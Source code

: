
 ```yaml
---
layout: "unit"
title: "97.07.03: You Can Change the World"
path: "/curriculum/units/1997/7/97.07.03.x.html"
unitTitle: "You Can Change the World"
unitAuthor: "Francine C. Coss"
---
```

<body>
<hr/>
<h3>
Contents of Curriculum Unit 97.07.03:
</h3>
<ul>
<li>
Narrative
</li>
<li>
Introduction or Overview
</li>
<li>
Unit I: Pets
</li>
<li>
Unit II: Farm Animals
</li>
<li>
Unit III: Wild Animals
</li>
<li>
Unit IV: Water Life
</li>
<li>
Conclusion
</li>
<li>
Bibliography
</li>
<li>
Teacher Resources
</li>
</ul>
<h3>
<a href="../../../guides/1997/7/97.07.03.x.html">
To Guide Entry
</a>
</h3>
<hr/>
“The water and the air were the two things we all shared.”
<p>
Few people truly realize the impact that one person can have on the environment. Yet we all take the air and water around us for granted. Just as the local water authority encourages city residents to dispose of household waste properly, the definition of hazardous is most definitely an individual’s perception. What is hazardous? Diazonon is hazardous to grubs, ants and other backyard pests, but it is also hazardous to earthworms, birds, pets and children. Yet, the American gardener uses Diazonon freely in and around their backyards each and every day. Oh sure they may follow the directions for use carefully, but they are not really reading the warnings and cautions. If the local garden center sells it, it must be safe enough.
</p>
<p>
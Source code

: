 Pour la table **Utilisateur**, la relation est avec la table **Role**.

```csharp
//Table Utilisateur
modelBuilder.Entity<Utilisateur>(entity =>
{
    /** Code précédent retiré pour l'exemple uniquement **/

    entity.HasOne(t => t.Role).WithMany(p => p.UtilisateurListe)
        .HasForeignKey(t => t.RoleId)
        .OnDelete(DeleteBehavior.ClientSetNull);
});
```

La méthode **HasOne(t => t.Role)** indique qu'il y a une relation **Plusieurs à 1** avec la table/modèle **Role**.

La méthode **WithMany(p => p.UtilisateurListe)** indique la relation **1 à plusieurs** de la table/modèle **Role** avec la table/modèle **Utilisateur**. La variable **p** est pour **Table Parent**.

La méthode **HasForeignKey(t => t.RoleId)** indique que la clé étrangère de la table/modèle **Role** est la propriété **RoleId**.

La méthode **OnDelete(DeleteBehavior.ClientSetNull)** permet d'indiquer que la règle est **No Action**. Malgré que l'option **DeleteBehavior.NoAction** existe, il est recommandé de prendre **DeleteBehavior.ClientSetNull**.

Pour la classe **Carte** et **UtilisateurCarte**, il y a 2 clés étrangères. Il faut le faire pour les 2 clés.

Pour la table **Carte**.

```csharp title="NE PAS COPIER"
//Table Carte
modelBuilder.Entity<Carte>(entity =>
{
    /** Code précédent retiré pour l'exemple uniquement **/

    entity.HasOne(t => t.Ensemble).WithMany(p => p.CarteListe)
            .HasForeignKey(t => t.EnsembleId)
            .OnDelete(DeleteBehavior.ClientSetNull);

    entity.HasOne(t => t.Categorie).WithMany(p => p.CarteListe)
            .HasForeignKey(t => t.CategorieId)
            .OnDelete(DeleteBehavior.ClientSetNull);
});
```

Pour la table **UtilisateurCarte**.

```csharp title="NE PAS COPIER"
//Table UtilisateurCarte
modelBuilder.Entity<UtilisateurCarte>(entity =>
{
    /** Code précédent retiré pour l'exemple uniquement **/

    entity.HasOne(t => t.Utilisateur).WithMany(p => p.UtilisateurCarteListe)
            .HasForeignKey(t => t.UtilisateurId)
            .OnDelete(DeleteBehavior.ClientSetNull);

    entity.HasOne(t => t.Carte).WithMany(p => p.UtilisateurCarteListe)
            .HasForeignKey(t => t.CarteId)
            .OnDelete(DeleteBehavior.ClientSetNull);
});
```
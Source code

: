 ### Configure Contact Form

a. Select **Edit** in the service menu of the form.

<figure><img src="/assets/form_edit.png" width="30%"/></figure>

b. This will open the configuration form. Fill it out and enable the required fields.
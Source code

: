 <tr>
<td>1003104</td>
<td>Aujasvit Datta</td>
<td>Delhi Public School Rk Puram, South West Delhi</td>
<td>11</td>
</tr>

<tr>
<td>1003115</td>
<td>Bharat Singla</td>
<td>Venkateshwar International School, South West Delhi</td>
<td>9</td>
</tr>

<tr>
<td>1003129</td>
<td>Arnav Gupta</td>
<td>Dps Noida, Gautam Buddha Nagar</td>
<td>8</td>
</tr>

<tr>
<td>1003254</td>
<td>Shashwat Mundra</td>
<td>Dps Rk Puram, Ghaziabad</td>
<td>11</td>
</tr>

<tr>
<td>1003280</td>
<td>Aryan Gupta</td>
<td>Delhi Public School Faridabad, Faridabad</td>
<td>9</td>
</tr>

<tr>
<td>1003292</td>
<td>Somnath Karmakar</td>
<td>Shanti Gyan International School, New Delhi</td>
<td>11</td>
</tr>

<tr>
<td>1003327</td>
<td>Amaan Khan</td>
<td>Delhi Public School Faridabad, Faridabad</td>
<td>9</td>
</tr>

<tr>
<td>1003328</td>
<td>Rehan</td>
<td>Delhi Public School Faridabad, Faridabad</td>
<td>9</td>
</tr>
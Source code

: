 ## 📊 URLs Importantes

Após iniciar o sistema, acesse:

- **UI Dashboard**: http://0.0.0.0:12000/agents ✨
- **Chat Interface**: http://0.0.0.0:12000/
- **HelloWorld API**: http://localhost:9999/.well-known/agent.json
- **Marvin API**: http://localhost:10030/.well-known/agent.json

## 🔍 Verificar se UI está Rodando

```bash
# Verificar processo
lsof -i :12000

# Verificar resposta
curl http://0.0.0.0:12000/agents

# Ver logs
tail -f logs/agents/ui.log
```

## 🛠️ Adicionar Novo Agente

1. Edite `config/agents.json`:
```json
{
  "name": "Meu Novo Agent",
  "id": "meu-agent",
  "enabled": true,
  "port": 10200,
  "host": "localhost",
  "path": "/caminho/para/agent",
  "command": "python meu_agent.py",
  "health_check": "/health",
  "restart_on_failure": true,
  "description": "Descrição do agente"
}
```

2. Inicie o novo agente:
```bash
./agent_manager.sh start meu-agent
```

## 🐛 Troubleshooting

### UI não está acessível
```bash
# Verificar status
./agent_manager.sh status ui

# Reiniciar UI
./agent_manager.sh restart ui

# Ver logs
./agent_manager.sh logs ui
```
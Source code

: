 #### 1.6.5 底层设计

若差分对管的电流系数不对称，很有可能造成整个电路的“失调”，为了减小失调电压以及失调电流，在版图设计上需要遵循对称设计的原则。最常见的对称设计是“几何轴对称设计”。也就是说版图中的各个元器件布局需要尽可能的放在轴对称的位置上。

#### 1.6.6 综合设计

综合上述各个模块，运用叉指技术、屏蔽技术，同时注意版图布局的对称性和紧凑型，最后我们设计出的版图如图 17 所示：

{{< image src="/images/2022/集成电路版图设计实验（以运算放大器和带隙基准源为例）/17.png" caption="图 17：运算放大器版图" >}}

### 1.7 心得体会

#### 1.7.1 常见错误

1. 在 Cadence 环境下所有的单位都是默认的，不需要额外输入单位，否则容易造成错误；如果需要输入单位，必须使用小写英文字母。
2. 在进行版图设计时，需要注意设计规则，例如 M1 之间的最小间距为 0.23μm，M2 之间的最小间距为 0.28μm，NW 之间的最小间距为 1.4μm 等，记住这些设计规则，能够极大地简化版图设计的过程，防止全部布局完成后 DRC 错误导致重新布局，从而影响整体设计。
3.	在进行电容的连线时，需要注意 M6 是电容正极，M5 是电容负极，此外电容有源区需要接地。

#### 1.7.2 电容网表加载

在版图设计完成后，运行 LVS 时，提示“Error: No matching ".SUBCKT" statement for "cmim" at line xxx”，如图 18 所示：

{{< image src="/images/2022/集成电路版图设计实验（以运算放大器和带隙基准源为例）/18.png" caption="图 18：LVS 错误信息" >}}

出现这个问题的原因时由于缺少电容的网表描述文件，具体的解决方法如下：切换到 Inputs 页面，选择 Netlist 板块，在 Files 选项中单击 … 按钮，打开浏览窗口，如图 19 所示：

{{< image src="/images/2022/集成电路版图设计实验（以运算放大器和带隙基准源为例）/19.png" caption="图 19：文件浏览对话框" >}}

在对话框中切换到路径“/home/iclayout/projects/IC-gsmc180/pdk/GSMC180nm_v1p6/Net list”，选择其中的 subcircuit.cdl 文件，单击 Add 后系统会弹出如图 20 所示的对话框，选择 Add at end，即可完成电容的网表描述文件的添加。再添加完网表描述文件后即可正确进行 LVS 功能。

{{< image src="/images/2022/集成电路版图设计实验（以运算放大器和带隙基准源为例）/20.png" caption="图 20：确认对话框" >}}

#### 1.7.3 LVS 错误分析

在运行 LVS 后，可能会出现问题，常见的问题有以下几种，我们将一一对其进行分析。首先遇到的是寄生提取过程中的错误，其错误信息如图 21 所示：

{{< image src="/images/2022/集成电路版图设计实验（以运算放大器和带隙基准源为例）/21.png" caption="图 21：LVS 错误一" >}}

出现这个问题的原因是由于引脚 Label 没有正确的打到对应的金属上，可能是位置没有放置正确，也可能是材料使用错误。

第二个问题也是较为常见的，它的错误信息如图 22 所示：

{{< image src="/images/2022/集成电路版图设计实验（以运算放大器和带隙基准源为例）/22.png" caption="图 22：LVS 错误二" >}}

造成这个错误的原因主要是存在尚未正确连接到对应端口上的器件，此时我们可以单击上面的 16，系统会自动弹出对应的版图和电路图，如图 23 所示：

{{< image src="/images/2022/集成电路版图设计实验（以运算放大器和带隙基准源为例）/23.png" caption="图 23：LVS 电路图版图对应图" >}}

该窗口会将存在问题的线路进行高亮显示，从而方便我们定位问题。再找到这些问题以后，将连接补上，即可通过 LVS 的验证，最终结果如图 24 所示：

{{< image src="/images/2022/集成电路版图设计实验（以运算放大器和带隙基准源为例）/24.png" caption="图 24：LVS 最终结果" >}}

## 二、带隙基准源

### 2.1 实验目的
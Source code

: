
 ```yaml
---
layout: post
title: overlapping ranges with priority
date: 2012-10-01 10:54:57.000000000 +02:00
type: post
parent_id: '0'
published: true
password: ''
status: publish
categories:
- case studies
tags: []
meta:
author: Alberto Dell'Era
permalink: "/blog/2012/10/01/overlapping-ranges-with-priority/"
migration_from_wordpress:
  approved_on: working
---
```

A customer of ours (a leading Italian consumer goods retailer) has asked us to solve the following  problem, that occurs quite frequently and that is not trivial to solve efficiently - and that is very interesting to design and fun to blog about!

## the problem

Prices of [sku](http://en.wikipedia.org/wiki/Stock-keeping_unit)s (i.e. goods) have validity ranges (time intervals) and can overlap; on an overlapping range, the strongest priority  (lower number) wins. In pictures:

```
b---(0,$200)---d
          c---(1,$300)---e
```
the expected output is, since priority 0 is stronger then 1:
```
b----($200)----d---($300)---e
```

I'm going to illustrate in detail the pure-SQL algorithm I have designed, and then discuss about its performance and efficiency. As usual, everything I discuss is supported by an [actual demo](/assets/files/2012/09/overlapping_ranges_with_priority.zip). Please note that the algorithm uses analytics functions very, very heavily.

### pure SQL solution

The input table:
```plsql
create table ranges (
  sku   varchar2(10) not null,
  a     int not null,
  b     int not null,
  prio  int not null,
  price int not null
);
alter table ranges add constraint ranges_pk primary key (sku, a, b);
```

══════

What is expected | Across all the records, find the lines containing the word "assets" and reproduce each one.

Output for this exercise |
<figure><img src="/assets/form_edit.png" width="30%"/></figure>
I'm going to illustrate in detail the pure-SQL algorithm I have designed, and then discuss about its performance and efficiency. As usual, everything I discuss is supported by an [actual demo](/assets/files/2012/09/overlapping_ranges_with_priority.zip). Please note that the algorithm uses analytics functions very, very heavily.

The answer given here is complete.